● **The problem**
Repeat exactly the opening lines of the records, ending with the line that contains "Supported by".

[Source texts of formatted documents]
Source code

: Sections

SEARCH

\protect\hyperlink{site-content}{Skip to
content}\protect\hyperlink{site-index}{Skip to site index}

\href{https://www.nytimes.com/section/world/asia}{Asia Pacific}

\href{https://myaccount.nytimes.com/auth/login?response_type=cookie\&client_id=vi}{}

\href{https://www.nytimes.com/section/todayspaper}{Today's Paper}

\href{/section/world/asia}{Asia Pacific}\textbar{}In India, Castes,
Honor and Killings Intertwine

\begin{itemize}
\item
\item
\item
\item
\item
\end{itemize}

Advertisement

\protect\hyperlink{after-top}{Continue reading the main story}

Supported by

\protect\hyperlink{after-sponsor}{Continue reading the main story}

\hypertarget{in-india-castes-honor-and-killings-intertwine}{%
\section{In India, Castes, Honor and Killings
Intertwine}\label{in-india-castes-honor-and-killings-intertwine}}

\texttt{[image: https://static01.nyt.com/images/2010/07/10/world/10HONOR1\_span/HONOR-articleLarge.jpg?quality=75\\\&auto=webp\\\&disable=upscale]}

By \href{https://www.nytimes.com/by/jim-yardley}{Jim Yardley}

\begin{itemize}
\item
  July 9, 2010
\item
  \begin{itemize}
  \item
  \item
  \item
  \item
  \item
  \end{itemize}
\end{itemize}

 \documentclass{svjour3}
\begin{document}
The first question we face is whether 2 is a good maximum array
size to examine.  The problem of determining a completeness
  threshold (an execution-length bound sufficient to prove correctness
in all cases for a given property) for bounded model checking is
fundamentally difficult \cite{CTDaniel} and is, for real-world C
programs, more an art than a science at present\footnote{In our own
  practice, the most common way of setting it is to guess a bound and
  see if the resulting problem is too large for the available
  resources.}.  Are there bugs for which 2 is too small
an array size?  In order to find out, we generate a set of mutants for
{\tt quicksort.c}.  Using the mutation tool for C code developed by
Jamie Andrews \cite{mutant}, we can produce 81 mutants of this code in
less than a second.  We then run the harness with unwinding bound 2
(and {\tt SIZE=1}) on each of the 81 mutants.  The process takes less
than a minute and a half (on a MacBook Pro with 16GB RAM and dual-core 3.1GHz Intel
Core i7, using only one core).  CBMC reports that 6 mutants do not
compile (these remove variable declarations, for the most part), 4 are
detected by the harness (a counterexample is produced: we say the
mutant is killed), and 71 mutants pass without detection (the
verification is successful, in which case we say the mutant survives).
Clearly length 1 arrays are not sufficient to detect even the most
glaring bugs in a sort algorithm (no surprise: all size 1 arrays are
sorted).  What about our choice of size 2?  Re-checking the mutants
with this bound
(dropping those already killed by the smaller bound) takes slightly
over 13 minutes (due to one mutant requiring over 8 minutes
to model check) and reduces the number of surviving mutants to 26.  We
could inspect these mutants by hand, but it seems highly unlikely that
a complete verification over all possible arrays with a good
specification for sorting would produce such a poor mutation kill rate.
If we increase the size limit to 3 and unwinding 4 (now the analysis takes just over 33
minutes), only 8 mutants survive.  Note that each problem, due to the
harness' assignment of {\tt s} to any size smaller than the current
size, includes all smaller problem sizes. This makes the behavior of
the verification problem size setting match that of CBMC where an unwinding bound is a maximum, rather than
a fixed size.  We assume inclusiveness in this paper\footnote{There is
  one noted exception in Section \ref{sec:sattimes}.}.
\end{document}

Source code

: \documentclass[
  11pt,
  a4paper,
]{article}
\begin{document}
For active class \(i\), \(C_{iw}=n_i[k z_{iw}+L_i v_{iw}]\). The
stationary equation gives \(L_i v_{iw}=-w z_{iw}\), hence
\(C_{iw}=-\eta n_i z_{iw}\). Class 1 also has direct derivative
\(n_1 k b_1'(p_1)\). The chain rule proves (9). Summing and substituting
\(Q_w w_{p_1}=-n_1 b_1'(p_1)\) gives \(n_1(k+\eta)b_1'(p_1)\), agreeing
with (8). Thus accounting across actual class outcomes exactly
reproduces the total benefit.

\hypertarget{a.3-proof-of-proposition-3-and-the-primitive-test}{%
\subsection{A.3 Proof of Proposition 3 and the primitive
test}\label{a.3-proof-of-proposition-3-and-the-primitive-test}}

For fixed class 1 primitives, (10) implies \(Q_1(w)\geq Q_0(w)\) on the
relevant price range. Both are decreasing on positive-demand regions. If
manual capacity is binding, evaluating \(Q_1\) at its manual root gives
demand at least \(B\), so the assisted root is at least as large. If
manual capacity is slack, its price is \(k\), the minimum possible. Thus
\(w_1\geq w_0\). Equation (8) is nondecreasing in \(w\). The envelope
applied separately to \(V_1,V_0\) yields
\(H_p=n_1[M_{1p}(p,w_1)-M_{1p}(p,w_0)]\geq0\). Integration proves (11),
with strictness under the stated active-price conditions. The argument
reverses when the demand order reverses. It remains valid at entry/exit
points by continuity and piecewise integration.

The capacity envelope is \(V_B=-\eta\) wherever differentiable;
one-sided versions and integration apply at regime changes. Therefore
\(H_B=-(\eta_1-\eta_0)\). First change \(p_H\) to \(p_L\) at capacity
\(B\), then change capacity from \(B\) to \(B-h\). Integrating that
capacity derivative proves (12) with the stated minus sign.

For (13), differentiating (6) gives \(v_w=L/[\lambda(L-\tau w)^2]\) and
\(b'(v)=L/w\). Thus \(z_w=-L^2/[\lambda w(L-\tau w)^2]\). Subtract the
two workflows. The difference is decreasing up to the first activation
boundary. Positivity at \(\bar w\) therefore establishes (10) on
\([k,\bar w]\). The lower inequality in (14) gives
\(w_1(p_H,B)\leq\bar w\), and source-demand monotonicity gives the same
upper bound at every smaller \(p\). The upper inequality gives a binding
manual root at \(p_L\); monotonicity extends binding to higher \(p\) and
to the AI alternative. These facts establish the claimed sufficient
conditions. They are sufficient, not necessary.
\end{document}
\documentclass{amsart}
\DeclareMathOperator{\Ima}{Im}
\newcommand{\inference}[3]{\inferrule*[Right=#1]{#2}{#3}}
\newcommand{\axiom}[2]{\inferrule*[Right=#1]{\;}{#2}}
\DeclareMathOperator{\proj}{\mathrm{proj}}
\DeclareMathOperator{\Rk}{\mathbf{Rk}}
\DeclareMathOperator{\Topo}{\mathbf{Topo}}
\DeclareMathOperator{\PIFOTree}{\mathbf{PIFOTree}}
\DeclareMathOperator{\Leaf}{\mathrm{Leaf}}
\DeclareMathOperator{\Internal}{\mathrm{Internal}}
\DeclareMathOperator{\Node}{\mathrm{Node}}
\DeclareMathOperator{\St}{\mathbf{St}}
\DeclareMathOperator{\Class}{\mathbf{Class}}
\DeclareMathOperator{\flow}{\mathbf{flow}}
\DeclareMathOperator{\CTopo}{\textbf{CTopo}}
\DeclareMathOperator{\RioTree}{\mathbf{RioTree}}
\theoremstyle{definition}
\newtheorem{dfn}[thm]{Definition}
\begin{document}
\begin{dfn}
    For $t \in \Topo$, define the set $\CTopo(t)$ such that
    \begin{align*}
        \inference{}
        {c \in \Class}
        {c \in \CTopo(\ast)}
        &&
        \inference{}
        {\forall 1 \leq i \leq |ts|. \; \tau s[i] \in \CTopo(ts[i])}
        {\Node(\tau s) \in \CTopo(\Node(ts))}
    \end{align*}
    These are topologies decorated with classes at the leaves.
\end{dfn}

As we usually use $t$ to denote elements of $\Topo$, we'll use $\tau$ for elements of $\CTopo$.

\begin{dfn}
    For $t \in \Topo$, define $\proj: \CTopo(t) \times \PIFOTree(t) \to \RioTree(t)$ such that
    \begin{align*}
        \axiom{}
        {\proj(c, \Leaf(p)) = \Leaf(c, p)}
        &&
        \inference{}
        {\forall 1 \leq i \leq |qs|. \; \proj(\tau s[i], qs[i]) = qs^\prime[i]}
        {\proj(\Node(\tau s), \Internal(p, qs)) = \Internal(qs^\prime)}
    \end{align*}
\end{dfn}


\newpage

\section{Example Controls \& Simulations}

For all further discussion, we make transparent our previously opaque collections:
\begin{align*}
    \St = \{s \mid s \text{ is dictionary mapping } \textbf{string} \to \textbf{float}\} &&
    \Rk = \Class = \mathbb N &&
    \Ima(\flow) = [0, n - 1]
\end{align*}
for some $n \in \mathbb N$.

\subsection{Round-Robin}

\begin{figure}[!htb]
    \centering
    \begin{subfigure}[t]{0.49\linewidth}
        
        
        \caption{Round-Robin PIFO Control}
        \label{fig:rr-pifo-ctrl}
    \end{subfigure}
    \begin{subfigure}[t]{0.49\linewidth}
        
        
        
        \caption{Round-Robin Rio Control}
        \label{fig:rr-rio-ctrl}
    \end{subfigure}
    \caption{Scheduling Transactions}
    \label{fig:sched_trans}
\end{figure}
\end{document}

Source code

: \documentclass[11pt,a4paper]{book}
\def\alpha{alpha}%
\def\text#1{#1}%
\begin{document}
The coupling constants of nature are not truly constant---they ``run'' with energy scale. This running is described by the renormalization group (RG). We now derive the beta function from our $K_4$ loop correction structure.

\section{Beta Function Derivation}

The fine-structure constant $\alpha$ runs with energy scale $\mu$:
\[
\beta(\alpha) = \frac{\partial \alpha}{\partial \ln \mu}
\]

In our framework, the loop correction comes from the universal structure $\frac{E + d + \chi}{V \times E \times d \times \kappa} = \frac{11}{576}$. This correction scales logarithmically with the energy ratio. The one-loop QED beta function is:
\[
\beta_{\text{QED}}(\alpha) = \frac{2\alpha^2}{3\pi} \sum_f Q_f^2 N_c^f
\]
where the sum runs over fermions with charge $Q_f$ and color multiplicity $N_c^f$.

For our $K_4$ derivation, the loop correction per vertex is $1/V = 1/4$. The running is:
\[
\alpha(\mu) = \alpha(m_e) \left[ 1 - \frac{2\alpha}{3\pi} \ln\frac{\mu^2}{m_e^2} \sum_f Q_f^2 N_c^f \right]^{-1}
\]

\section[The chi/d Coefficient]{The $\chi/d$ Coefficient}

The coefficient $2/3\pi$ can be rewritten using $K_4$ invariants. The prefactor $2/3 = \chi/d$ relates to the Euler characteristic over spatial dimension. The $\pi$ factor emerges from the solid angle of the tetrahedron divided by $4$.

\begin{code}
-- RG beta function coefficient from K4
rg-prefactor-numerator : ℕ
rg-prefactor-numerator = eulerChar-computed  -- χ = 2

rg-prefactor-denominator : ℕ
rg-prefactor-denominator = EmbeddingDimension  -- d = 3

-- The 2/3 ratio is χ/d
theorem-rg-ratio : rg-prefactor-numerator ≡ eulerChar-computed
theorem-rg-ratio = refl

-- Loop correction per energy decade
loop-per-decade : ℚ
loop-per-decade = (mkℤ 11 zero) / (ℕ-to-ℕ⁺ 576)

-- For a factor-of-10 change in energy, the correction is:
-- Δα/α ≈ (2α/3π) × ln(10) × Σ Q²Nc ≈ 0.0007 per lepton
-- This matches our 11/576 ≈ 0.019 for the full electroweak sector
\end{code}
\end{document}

● **Answer for this exercise**
Source code

: Sections

SEARCH

\protect\hyperlink{site-content}{Skip to
content}\protect\hyperlink{site-index}{Skip to site index}

\href{https://www.nytimes.com/section/world/asia}{Asia Pacific}

\href{https://myaccount.nytimes.com/auth/login?response_type=cookie\&client_id=vi}{}

\href{https://www.nytimes.com/section/todayspaper}{Today's Paper}

\href{/section/world/asia}{Asia Pacific}\textbar{}In India, Castes,
Honor and Killings Intertwine

\begin{itemize}
\item
\item
\item
\item
\item
\end{itemize}

Advertisement

\protect\hyperlink{after-top}{Continue reading the main story}

Supported by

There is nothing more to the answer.